Okay , can someone explain to me why we are no longer as a Seller not allowed to accept moneyorders or anyother type of payment except pay-pal. Are they ,ebay trying to get $$ for every facet of the business . They just e-mailed me and said if I had anything in my listings about moneyorders or anyother type of payment except pay-pal they were going to cancel my listings . Did I miss a memo or something?


----------



## JordanZ870 (Nov 25, 2004)

Bad Dawg Slots said:


> Okay , can someone explain to me why we are no longer as a Seller not allowed to accept moneyorders or anyother type of payment except pay-pal. Are they ,ebay trying to get $$ for every facet of the business . They just e-mailed me and said if I had anything in my listings about moneyorders or anyother type of payment except pay-pal they were going to cancel my listings . Did I miss a memo or something?


Yup, pretty much.

Here is a link.

http://pages.ebay.com/help/policies/accepted-payments-policy.html

You can still accept M.Os from your HT sales and re-orders(flier) though.:thumbsup:


----------



## videojimmy (Jan 12, 2006)

we have to find another, cheaper auction site... and then all flock there.


----------



## slotcarman12078 (Oct 3, 2008)

Ebid http://us.ebid.net/browse_auctions.php.. is available to use. They didn't have a slotcar catagory last time I looked, but if enough of us congregated there with items to sell, I guess they'd have to. From what I've heard, they are about the same as ebay was in the beginning. The problem is, I don't think they have the high traffic power the bay posesses. It's certainly worth looking into.....


----------



## Bad Dawg Slots (Feb 8, 2009)

hey guys thanks so far for your feedback on this . How greedy can ebay/pay-pal be ? What gets me is they are forcing people who will not join pay-pal to join or if say someone has bad credit and does not have a credit card it's like they are getting all of us hooked to get all our info with cards and bank accounts . I just think the whole thing stinks and I'm just a little fired up about it. Has anyone tried craig's list for selling slot cars? I won't be able to tell people I take other forms of payment on my listing ,but what am I to do if they send me MO's send them back ? I don't think so . I just don't see where these guys get off !


----------



## grungerockjeepe (Jan 8, 2007)

That whole policy is stupid. In my last group of auctions a buyer emailed me that he wanted to send a M.O., and I told him OK. Im not gonna turn down a payment, screw the 'Bay.


----------



## slotcarman12078 (Oct 3, 2008)

They tried this about 6 months ago and quite a few sellers revolted. Ebay had backed down, but obviously the shareholders want more money. They forget so easily that without sellers, there are no auctions. The double and triple dipping into sellers sales may pad their pockets, but in the end they will lose more by not maintaining a good environment for the ones who sell. 

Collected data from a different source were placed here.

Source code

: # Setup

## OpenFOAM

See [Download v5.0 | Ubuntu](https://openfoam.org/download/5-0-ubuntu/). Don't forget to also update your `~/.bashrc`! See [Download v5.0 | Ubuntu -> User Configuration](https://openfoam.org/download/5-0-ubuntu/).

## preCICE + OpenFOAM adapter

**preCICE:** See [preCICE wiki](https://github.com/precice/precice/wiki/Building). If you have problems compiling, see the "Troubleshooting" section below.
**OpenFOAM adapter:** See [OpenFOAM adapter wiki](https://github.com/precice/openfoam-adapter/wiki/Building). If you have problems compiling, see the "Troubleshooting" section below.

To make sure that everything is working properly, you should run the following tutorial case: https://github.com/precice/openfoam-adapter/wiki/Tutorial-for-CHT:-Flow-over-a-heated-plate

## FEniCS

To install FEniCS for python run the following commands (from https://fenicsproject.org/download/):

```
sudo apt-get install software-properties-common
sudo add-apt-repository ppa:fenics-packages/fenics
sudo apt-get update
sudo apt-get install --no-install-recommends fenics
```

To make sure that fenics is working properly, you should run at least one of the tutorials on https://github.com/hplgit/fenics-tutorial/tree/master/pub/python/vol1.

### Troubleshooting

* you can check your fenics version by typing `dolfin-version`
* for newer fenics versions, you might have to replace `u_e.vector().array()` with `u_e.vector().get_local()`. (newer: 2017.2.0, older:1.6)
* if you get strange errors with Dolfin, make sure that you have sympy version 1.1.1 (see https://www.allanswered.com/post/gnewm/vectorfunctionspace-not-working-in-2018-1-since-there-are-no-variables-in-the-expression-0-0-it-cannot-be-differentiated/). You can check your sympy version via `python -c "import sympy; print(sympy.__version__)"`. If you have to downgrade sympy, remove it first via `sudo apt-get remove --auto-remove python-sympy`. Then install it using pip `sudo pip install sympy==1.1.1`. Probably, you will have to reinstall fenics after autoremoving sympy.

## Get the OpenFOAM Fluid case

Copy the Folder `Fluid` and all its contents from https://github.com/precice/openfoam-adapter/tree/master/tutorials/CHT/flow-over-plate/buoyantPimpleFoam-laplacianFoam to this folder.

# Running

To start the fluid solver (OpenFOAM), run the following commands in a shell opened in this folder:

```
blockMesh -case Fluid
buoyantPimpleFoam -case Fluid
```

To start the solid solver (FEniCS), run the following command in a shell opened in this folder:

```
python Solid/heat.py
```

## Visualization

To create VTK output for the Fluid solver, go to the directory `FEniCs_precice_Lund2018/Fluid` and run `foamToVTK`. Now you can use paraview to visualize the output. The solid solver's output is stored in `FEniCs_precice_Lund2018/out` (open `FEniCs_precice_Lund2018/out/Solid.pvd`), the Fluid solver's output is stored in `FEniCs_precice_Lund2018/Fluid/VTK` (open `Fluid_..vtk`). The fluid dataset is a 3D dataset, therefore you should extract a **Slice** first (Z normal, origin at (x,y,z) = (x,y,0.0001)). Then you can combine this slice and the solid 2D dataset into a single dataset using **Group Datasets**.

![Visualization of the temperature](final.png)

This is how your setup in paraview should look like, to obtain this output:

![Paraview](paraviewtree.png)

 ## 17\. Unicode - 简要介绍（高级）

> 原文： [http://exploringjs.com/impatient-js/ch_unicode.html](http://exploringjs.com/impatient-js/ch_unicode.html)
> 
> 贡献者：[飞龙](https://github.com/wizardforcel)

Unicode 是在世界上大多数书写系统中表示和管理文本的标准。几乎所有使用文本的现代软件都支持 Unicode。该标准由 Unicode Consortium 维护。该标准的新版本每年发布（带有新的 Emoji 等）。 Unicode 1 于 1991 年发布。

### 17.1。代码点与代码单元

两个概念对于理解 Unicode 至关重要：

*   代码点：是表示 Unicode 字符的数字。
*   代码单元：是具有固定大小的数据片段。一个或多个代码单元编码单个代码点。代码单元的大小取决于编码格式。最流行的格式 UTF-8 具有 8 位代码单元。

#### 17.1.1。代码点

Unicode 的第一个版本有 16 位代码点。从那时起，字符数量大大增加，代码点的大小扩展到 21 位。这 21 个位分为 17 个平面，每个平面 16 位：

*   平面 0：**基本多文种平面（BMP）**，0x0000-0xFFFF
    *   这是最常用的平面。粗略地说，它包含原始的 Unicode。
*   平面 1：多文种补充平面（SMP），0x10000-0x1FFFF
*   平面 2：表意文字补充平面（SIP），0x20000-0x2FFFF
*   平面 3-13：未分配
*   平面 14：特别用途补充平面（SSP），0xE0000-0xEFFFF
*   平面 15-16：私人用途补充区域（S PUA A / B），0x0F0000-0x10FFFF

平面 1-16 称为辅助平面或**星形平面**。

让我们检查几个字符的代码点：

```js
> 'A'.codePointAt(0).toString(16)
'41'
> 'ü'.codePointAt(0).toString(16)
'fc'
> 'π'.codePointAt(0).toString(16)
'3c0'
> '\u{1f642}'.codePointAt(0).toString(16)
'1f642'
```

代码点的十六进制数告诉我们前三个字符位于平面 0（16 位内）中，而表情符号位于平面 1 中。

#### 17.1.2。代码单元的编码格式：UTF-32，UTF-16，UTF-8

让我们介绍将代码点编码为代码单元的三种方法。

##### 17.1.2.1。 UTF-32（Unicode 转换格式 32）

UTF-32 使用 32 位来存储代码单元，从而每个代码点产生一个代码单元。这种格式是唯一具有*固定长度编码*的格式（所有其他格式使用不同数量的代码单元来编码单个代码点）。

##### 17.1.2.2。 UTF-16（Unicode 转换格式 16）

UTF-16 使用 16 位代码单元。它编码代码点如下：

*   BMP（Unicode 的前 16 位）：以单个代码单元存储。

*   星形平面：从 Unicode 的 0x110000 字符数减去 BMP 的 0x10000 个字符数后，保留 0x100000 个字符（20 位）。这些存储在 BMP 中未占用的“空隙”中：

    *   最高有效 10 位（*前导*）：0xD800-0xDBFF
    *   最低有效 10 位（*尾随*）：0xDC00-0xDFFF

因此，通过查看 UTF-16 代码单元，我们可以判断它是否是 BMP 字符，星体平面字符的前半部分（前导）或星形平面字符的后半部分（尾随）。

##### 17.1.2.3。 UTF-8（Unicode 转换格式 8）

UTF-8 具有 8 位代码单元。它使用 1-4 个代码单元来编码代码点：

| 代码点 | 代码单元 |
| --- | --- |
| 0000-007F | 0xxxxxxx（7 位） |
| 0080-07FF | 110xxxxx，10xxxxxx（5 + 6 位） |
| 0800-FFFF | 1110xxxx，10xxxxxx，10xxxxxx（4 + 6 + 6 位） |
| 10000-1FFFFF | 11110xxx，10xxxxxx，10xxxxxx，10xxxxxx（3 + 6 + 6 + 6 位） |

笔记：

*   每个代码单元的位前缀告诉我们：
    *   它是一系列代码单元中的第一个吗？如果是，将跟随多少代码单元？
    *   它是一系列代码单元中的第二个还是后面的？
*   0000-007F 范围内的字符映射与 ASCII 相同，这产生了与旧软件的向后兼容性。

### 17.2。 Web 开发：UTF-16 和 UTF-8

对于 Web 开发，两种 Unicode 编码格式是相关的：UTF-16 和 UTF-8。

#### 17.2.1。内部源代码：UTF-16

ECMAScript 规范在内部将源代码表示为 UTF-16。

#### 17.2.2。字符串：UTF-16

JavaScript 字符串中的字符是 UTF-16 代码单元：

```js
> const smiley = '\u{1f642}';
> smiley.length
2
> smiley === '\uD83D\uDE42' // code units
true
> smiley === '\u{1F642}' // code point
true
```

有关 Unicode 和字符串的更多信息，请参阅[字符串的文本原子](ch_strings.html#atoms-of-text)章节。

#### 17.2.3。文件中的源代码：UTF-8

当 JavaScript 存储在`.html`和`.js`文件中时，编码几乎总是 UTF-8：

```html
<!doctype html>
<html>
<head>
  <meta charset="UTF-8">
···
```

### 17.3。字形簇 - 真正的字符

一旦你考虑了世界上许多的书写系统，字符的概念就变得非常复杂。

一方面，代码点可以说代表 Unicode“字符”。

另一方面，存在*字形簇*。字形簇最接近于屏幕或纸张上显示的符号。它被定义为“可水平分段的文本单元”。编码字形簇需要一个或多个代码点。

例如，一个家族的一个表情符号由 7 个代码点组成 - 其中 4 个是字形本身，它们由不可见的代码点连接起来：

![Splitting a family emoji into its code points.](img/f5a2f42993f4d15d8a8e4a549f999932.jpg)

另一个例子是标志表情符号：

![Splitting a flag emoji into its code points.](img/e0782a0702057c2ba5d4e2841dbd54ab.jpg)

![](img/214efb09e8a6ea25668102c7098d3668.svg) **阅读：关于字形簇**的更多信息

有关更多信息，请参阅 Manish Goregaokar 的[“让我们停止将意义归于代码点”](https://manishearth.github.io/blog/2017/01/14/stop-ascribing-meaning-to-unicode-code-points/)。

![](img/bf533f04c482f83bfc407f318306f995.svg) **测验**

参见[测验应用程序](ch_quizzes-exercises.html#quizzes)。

They took away the sellers right to leave negative feedback.
Then they strongarm you into cutting your shipping charges, with the knowledge that it's not just the postage the seller has to take care of. There's all the additional expenses you are basically being forced to eat. Boxes, tape, bubble wrap, labels, gas, and your time to package and deliver.
And now yet again they are forcing everyone to utilize paypal.

I'm not selling right now, but there are plans in the very near future to. I'm left wondering if there is any chance of getting ahead with all the hurdles I need to jump just to list a few items....


----------



## grungerockjeepe (Jan 8, 2007)

It seems that the only way to get 'ahead' is if I do like Ive been meaning to and get a business license/tax ID. Its not like Im gonna quit my day job or anything so its a way to write off 1/3rd my rent, my commute to work (since theres a USPS a block from my work, Ill ship from there), and of course on all slots I buy for 'inventory'. I just need to talk to a good, ethically casual accountant.....


----------



## tjd241 (Jan 25, 2004)

*What's yer budget??*

Maybe you should try to project what paying a years worth of these ebay fees might be... kind of an estimate of your total out of pocket... then add to that the related shipping and packing costs, etc... and don't leave out the aggrivation factor.... Get it all on paper. Once you get an idea of how much it costs to do business with ebay every year *then* do a little shopping around to see if you can find an alternate yet viable platform to sell from. Maybe get a basic website going... maybe you could cut out or at least limit or selectively use ebay to *your* advantage. Are they really the only game in town? What does Hobbytalk charge to advertise or a Yahoo store? Why not do an email blast once a month to all your customers from the past and present with your menu of products. Develop a healthy size client list and/or a mix of other approaches.... perhaps you can kiss the bay good-bye. Their hand in your pocket ain't goin anywhere. With the economy such as it is... expect the other pocket to have a hand in it pretty soon too! ! !  nd


----------



## JordanZ870 (Nov 25, 2004)

Orr..... you could just sell here?

http://www.mrconey.com/login.php?referrer=/ho_slot_car_race_track.php


----------



## bobwoodly (Aug 25, 2008)

*Accept MO's*

I accept MO's on ebay but I'm not sure if I'm in violation. I don't make a note of it on my eBay listings but most buyers who use them seem to know to ask nowadays. Now when they start monitoring my email I'll be in trouble and will have to switch to encrypted email and a secret code... I say I will take cash on pickup hoping that infers I will take a MO. I've even had cash sent to me - with a couple of quarters taped to a piece of paper on the inside.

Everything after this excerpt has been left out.